-- Data provided follows --

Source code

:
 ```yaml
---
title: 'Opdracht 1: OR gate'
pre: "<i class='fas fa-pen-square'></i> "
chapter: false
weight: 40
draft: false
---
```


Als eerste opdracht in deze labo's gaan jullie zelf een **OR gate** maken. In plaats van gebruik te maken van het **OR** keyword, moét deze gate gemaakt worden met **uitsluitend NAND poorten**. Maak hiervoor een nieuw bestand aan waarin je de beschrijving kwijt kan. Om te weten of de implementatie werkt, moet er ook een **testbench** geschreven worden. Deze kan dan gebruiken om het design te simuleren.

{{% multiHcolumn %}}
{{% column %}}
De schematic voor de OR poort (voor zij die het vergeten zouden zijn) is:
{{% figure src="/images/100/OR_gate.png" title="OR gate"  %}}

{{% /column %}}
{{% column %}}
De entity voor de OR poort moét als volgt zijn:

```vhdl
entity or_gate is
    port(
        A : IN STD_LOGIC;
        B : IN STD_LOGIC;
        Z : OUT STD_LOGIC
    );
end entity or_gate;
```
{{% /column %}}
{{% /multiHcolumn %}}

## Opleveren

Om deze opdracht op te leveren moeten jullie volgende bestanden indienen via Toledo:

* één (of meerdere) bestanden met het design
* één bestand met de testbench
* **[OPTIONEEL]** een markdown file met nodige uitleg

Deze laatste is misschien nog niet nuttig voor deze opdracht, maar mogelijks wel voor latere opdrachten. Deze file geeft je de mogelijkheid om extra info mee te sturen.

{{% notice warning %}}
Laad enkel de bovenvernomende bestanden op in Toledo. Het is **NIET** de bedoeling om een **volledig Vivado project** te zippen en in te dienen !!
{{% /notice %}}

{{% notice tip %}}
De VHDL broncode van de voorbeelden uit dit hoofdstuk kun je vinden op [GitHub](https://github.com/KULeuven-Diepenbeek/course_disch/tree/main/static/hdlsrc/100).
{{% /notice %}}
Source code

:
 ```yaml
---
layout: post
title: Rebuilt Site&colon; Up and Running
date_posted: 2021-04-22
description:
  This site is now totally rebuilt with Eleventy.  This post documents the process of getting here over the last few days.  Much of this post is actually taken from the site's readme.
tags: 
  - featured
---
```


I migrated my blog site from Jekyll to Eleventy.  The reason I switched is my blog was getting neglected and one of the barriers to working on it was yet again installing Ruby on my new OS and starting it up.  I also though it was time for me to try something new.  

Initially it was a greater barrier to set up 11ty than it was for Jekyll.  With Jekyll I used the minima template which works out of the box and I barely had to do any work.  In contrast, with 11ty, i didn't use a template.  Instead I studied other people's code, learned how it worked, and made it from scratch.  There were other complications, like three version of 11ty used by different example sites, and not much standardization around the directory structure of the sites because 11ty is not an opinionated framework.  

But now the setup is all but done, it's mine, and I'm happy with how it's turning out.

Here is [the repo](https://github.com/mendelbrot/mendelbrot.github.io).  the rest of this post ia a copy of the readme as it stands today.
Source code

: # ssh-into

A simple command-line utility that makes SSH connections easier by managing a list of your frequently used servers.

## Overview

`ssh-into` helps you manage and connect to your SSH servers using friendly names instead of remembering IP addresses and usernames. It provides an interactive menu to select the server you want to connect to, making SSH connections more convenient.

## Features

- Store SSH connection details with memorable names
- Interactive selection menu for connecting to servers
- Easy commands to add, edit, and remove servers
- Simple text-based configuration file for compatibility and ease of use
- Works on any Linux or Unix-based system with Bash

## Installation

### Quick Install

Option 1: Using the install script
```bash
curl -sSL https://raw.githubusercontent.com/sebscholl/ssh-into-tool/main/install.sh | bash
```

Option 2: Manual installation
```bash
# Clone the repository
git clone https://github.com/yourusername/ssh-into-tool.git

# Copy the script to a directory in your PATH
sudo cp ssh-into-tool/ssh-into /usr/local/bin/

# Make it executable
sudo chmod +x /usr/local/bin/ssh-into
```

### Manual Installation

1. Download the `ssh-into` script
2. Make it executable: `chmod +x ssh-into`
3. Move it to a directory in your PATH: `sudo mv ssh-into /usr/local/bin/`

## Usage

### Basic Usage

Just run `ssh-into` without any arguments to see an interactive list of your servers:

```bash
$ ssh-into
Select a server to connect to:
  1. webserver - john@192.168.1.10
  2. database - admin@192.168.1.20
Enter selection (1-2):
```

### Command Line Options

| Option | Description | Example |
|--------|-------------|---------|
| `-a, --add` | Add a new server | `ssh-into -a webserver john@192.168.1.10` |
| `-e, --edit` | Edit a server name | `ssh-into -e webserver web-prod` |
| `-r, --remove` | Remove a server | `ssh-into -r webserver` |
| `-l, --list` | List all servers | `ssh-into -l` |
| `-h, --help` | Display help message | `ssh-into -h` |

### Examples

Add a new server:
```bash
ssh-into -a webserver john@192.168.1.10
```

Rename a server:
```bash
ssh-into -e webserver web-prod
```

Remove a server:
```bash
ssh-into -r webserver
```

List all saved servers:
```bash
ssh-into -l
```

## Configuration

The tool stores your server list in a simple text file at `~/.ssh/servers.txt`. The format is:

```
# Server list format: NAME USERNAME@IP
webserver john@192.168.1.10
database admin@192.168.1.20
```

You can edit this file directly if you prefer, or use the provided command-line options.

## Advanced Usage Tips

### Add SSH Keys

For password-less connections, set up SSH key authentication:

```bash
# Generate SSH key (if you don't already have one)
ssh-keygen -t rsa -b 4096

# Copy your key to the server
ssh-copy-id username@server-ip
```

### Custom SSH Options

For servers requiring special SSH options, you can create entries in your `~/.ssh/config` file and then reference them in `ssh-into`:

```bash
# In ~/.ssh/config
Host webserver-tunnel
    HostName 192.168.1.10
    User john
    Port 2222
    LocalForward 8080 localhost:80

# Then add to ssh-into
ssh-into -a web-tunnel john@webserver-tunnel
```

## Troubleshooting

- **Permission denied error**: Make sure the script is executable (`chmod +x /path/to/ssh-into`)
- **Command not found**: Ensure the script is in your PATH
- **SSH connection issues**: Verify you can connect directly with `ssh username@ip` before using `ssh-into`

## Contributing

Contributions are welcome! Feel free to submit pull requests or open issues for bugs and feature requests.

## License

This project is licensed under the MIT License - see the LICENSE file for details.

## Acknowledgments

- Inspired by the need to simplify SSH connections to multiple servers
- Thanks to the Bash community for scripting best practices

-- Data provided concluded --

Exercise instructions: Which lines of the data hold the string "License"? Return each of them.

Written answer:
## License
This project is licensed under the MIT License - see the LICENSE file for details.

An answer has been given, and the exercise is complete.